SoftHand Model-W: A 3D-Printed, Anthropomorphic, Underactuated Robot Hand with Integrated Wrist and Carpal Tunnel
Dhillon Merritt, Christopher Ford, Haoran Li, Malia Smith, Zhixing Chen, Efi Psomopoulou, Nathan Lepora
AI summary
Problem
Anthropomorphic robot hands often neglect the wrist, forcing mounted robotic arms to perform large, inefficient compensatory motions to achieve desired hand poses.
Approach
The authors developed a 3D-printed, underactuated hand with a 2-DoF tendon-driven wrist and a biomimetic carpal tunnel that decouples finger and wrist actuation while enabling remote motor placement.
Key results
- 3D-printed anthropomorphic hand with integrated 2-DoF wrist and decoupled tendon routing
- Achieved 30° ulnar/radial deviation and 90° flexion/extension ranges
- ~29% faster object rotation task completion with reduced arm configuration changes
- Enabled complex in-hand reorientation and stacking tasks impossible with a fixed wrist
Why it matters
Proves that adding proximal wrist degrees of freedom is critical for efficient, human-like dexterous manipulation in real-world robotic applications.
Abstract
This paper presents the SoftHand Model-W: a 3D- printed, underactuated, anthropomorphic robot hand based on the Pisa/IIT SoftHand, with an integrated antagonistic tendon mechanism and 2 degree-of-freedom tendon-driven wrist.

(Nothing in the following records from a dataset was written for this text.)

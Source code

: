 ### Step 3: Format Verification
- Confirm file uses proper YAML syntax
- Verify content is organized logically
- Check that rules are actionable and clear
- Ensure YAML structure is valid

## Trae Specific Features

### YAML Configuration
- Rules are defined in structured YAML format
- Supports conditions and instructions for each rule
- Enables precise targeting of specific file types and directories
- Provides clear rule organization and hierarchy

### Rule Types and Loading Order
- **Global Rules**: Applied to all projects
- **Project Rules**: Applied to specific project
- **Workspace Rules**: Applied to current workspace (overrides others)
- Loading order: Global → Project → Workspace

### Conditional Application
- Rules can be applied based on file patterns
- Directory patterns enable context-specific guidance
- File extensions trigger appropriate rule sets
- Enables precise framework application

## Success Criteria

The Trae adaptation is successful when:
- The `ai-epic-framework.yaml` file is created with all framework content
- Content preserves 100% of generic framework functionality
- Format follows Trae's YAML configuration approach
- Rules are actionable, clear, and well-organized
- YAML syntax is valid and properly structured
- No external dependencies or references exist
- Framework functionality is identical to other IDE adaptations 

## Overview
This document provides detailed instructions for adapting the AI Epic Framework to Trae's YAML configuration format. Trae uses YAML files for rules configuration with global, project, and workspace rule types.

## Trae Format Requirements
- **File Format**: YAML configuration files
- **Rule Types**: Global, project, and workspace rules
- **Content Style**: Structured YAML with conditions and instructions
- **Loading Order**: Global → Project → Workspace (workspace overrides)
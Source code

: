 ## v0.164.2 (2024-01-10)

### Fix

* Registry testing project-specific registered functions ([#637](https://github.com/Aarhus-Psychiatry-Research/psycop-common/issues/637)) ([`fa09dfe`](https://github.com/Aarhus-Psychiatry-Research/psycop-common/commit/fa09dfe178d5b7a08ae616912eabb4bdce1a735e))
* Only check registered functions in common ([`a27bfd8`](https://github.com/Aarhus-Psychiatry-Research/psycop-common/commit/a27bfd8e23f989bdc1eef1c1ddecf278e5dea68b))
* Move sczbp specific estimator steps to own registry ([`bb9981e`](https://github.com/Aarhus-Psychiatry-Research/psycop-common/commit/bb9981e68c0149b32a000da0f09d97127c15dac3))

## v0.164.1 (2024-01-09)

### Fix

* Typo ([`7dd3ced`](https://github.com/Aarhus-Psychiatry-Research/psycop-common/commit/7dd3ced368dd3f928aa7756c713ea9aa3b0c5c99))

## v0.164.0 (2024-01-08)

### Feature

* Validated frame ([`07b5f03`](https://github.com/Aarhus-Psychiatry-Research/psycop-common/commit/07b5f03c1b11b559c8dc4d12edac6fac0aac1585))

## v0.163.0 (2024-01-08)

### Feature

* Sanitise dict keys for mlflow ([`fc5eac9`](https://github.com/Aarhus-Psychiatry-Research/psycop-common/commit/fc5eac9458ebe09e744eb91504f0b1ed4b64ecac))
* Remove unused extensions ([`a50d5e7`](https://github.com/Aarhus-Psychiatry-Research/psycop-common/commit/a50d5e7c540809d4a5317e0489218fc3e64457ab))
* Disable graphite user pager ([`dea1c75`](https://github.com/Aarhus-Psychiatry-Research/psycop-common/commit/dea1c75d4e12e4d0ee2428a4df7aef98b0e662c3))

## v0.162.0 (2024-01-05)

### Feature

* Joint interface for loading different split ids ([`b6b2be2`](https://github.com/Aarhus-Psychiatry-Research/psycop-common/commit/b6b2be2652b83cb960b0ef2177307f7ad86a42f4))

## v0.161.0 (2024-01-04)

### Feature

These four degrees-of-acuation provide active flexion and extension to the five fingers, and active flexion/extension and radial/ulnar deviation of the palm through the wrist, while preserving the synergistic and self-adaptive features of such SoftHands. A carpal tunnel-inspired tendon routing allows remote motor placement in the forearm, reducing distal inertia and main- taining a compact form factor. The SoftHand-W is mounted on a 6-axis robot arm and tested with two reorientation tasks requiring coordination between the hand and arm’s pose: cube stacking and in-plane disc rotation. Results comparing task time, arm joint travel, and configuration changes with and without wrist actuation show that adding the wrist reduces compensatory and reconfiguration movements of the arm for a quicker task-completion time. Moreover, the wrist enables pick-and-place operations that would be impossible otherwise. Overall, the SoftHand Model-W demonstrates how proximal degrees of freedom are key to achieving versatile, human-like manipulation in real world robotic applications, with a compact design enabling deployment in research and assistive settings.